Dois e quatro. Quatro e seis. Seis e um. E assim ia. Minhas
tardes, depois da escola, fins de semanas desocupados. Eu jogando com meu pai.
Tinha sete anos apenas, todo um mundo a ser explorado ainda. O jogo era tao
simples, só colocar as pecinhas uma atrás da outra, comprar, ficar com uma
quantidade enorme. Várias reviravoltas. Eu realmente me divertia á vera. E meu
pai se sentia presente, um pai incrível gastando algumas horas de seu dia para brincar
com a filha. Nós sentávamos de pernas cruzadas, no chão mesmo, e era legal. Eu
chegava e pedia a ele para jogarmos dominó. Sempre fui muito competitiva,
vibrava quando ganhava e clamava por vingança quando perdia.
Até que um dia eu
cansei. Da mesma brincadeira, dos mesmos hábitos. Perguntava a meu pai se havia
algo para fazer, ele me olhava com olhos desolados e sugeria que jogássemos
dominó ou que eu desenhasse. Eu não queria, eu queria fliperamas ou comprar
algum brinquedo novo, eu cansei das coisas usuais e simples. E ele me chamava
para jogar. Eu estava no meu quarto imersa na solidão, fazendo alguma coisa
irrelevante, ele batia a porta para me perguntar se eu queria jogar, e eu
respondia: -Não, é chato! E aos poucos, ele foi parando de me chamar. Nunca mais
me chamou, nunca mais jogamos.
O jogo de dominó? Não deixei minha mãe jogar fora. Ela faz questão de jogar tudo que não uso mais fora: Brinquedos, roupas, tudo. Está aqui
do meu lado. Fiz questão de pega-lo do armário, todo empoeirado. As letras
coloridas. Abri a caixinha, de madeira e um lado meio lascado, e vi as
pecinhas, cada uma única, sem nenhuma faltando. Meus olhos ficaram marejados,
olhando para o estado de abandono do jogo, me fez mal, queria que alguém se
divertisse com isso ainda. Não escorreram lágrimas, estas já secaram há muito.
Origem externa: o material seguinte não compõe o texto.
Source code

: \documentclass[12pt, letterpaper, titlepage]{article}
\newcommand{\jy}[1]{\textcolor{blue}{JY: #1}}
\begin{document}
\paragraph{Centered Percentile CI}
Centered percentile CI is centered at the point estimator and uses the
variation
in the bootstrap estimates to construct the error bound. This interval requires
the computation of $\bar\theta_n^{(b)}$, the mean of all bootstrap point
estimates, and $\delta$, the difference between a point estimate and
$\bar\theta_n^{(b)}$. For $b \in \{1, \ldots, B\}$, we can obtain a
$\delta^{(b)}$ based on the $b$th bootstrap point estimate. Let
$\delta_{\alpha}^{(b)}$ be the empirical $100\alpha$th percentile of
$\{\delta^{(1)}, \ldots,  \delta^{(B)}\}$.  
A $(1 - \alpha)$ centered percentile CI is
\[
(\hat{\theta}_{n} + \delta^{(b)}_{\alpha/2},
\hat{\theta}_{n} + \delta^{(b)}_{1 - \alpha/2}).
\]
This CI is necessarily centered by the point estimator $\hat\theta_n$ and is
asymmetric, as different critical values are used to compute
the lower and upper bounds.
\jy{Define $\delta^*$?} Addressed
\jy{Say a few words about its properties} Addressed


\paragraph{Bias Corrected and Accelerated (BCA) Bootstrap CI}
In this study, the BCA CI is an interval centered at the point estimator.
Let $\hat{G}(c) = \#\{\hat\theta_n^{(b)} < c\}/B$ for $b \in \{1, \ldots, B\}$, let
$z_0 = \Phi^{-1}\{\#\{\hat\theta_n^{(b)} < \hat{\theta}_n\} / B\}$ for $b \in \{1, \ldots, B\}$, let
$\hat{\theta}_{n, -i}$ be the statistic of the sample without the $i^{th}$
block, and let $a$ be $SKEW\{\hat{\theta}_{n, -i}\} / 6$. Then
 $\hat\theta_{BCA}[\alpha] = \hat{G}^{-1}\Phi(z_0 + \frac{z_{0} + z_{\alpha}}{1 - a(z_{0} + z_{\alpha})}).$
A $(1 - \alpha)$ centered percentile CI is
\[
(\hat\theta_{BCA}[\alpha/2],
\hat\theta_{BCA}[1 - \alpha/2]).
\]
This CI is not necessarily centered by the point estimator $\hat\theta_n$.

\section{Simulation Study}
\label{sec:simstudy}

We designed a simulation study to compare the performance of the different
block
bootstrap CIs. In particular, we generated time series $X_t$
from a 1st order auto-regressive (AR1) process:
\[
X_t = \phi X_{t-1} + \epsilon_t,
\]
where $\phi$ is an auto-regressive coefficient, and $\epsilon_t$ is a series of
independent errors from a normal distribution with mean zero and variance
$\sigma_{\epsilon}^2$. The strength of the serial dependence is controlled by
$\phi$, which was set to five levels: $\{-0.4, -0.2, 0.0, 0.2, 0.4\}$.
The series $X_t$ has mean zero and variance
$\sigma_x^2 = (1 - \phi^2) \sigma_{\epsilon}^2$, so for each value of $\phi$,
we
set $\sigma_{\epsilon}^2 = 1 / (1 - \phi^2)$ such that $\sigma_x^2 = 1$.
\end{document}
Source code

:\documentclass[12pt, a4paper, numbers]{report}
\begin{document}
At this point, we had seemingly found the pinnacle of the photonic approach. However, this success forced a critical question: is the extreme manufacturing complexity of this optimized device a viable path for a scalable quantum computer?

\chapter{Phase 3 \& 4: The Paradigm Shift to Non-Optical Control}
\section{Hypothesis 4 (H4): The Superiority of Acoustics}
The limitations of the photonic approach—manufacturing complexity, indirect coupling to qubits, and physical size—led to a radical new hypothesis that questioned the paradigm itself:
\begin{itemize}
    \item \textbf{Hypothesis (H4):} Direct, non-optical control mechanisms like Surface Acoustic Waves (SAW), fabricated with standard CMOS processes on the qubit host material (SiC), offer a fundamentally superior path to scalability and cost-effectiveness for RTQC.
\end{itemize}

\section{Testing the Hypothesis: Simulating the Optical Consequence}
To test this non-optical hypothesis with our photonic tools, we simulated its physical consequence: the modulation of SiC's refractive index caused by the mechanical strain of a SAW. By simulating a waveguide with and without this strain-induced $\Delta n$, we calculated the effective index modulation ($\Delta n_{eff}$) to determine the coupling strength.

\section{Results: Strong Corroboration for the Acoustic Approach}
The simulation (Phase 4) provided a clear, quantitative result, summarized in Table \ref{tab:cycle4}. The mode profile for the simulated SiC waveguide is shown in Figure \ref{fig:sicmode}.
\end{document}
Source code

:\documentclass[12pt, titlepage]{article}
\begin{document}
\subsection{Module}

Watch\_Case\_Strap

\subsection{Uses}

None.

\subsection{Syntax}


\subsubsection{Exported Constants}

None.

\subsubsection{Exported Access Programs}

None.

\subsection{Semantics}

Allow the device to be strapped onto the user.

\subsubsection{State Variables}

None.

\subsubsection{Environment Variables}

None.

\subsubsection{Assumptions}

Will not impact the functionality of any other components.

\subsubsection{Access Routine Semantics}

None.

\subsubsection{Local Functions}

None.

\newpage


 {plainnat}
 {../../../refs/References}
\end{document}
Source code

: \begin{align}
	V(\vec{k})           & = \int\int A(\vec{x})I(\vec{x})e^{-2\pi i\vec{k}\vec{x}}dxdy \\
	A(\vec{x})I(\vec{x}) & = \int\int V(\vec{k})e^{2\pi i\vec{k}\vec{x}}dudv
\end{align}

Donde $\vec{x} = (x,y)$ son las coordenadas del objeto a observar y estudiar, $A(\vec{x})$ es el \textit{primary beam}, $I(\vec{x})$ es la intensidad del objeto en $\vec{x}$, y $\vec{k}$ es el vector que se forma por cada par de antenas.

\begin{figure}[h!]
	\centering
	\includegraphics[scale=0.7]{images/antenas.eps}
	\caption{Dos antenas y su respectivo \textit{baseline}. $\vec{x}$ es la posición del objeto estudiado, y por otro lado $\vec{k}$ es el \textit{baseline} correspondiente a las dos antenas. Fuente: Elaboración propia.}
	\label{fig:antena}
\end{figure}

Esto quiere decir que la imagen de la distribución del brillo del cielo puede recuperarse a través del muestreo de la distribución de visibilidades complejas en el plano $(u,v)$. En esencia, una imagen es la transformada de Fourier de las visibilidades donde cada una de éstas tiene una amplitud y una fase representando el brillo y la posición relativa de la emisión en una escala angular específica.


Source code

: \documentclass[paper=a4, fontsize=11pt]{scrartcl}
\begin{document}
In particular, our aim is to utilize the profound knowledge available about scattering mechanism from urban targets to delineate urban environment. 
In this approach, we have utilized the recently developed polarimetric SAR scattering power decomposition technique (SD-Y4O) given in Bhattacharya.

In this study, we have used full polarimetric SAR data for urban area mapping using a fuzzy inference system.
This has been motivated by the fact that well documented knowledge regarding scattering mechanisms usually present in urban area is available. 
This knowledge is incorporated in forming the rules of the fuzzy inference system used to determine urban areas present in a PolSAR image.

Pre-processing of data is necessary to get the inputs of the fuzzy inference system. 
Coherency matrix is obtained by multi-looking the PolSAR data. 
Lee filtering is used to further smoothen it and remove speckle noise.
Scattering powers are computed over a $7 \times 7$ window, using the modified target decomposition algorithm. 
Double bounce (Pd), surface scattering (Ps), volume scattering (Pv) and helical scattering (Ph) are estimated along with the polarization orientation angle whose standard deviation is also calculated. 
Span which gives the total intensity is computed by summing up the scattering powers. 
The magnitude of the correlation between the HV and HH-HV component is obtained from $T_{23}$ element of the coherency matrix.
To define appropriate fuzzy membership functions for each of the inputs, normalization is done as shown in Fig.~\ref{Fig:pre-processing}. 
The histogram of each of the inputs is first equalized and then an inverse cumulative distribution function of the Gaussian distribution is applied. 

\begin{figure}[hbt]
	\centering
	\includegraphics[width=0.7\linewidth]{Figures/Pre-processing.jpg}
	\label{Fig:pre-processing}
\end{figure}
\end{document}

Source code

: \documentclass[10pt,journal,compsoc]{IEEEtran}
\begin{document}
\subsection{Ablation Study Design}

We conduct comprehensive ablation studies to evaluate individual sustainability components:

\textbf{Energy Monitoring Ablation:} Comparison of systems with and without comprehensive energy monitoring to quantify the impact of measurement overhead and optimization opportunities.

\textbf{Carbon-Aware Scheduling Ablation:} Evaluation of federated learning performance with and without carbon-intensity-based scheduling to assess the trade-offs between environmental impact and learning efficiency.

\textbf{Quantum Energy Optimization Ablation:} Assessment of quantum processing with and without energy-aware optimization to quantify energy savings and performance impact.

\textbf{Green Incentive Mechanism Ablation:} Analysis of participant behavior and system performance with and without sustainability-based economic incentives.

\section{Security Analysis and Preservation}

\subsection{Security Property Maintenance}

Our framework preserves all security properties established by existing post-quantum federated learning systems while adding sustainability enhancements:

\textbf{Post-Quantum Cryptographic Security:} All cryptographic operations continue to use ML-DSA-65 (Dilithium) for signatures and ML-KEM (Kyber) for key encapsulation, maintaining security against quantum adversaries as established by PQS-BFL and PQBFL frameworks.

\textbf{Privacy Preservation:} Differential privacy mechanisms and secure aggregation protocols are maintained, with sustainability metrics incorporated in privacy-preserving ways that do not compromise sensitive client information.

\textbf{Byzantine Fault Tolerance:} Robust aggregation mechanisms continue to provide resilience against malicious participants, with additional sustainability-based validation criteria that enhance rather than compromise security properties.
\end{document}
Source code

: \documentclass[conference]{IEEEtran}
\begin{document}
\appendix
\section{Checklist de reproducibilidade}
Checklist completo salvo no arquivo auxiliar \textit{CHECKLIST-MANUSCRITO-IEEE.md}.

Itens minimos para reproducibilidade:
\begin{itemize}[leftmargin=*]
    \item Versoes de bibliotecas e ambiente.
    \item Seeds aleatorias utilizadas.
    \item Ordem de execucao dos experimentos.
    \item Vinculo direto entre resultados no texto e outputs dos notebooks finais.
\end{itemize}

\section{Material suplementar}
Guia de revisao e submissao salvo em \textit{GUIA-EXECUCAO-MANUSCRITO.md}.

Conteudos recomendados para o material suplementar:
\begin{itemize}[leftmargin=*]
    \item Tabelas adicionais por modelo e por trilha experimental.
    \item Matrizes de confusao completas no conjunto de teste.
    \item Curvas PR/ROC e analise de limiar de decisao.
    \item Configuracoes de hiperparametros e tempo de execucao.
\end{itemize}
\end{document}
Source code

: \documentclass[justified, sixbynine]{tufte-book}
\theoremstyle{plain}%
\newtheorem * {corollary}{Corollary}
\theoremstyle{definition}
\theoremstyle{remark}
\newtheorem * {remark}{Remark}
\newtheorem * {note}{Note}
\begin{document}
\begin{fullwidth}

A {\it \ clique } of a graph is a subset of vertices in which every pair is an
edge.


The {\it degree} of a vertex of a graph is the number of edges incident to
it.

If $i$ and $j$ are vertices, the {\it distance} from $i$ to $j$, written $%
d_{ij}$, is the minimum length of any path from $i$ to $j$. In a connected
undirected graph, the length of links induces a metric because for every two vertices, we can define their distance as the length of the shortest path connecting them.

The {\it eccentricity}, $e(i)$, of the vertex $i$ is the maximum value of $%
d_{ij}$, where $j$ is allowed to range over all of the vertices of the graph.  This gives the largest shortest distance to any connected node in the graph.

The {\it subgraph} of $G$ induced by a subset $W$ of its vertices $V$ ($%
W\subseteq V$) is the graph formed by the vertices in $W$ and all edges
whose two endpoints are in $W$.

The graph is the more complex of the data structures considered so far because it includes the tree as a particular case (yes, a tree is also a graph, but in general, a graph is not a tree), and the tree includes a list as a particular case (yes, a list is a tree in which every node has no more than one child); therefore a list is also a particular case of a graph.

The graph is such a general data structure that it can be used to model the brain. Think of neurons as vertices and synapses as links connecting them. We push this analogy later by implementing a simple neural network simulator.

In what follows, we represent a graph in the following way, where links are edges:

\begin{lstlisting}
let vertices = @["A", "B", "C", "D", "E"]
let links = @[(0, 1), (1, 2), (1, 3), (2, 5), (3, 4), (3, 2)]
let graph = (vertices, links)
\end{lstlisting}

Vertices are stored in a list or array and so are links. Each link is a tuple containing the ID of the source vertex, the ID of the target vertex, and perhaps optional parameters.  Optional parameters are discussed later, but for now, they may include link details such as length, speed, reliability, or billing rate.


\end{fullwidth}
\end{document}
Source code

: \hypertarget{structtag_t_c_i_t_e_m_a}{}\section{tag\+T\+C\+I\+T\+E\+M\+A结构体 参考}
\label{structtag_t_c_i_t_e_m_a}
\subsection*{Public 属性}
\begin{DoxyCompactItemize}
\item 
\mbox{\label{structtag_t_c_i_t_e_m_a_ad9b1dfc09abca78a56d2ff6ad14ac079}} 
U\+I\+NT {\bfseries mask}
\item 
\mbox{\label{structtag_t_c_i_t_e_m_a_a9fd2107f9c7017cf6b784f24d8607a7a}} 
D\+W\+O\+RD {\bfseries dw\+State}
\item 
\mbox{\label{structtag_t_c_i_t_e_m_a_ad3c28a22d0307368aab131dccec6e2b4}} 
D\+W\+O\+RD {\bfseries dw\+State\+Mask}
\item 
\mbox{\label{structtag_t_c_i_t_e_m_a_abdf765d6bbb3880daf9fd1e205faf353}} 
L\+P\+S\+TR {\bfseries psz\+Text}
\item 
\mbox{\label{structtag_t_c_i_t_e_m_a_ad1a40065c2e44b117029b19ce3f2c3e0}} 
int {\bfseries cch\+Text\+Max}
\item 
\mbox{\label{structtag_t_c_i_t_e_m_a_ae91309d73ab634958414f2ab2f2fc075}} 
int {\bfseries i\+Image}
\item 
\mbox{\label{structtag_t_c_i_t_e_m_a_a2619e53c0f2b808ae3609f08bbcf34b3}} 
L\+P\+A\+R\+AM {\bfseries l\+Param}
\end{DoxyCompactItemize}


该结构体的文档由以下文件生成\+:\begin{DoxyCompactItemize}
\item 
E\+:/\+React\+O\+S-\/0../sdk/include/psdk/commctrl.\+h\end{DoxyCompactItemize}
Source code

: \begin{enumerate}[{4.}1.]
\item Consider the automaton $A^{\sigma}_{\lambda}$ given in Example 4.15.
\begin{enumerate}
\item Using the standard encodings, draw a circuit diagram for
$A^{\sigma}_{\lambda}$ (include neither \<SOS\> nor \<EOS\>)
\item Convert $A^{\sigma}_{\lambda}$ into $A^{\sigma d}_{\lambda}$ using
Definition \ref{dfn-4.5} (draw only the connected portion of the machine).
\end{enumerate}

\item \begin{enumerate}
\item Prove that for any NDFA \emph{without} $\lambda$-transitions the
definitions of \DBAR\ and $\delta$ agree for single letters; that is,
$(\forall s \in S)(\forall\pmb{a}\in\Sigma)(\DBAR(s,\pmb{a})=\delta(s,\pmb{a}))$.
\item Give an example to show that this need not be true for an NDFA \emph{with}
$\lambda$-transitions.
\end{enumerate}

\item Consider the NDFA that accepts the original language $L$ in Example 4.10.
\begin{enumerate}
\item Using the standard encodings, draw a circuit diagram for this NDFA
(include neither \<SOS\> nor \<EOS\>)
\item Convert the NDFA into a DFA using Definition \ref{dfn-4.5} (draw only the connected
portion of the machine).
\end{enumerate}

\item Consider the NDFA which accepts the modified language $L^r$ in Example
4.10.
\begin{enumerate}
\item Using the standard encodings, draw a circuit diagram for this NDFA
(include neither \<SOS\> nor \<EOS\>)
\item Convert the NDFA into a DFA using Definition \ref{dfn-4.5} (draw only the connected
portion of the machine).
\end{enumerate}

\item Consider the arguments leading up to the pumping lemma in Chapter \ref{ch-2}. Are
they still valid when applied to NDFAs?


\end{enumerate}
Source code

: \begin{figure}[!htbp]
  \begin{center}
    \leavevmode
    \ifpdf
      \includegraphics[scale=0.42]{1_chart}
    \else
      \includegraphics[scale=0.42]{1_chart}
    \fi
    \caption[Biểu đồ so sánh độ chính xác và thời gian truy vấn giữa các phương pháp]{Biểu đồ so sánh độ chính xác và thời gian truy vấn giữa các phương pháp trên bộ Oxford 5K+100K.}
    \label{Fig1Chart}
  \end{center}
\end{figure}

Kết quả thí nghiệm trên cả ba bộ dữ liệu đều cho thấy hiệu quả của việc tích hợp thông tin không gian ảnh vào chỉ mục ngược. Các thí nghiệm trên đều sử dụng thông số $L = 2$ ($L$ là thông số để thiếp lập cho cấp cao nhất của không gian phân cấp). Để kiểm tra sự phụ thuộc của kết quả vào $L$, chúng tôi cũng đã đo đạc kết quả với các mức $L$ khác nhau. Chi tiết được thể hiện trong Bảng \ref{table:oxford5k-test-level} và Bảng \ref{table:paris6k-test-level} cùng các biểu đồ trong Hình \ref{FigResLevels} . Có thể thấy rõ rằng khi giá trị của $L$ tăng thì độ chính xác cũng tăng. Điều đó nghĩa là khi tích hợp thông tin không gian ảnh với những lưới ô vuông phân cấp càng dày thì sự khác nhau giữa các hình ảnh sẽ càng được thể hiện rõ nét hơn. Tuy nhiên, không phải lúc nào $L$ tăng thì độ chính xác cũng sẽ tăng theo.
Não falo mais com meu pai como eu falava. Com o tempo, eu
cresci, comecei a pensar mais sobre a expressão dos pensamentos políticos e
sociais dele, e cada vez mais percebi que discordava com tudo aquilo. Ia para
restaurantes com ele, cada um imerso em seu próprio celular, conversando com
pessoas mais aprazíveis.
E é isso, as últimas palavras que troquei com meu pai hoje
foram: - MEXI NA INTERNET SIM, FECHA A PORTA. E é isso, não falo quase nada com
ele, não jogamos mais dominó. Saudades de quando as coisas eram mais simples e
eu não o julgava pelos seus posicionamentos ou pelo fato de que ele está
desempregado desde que me entendo por gente. Ele era somente meu pai e eu sua
filha, e a gente conseguia se divertir.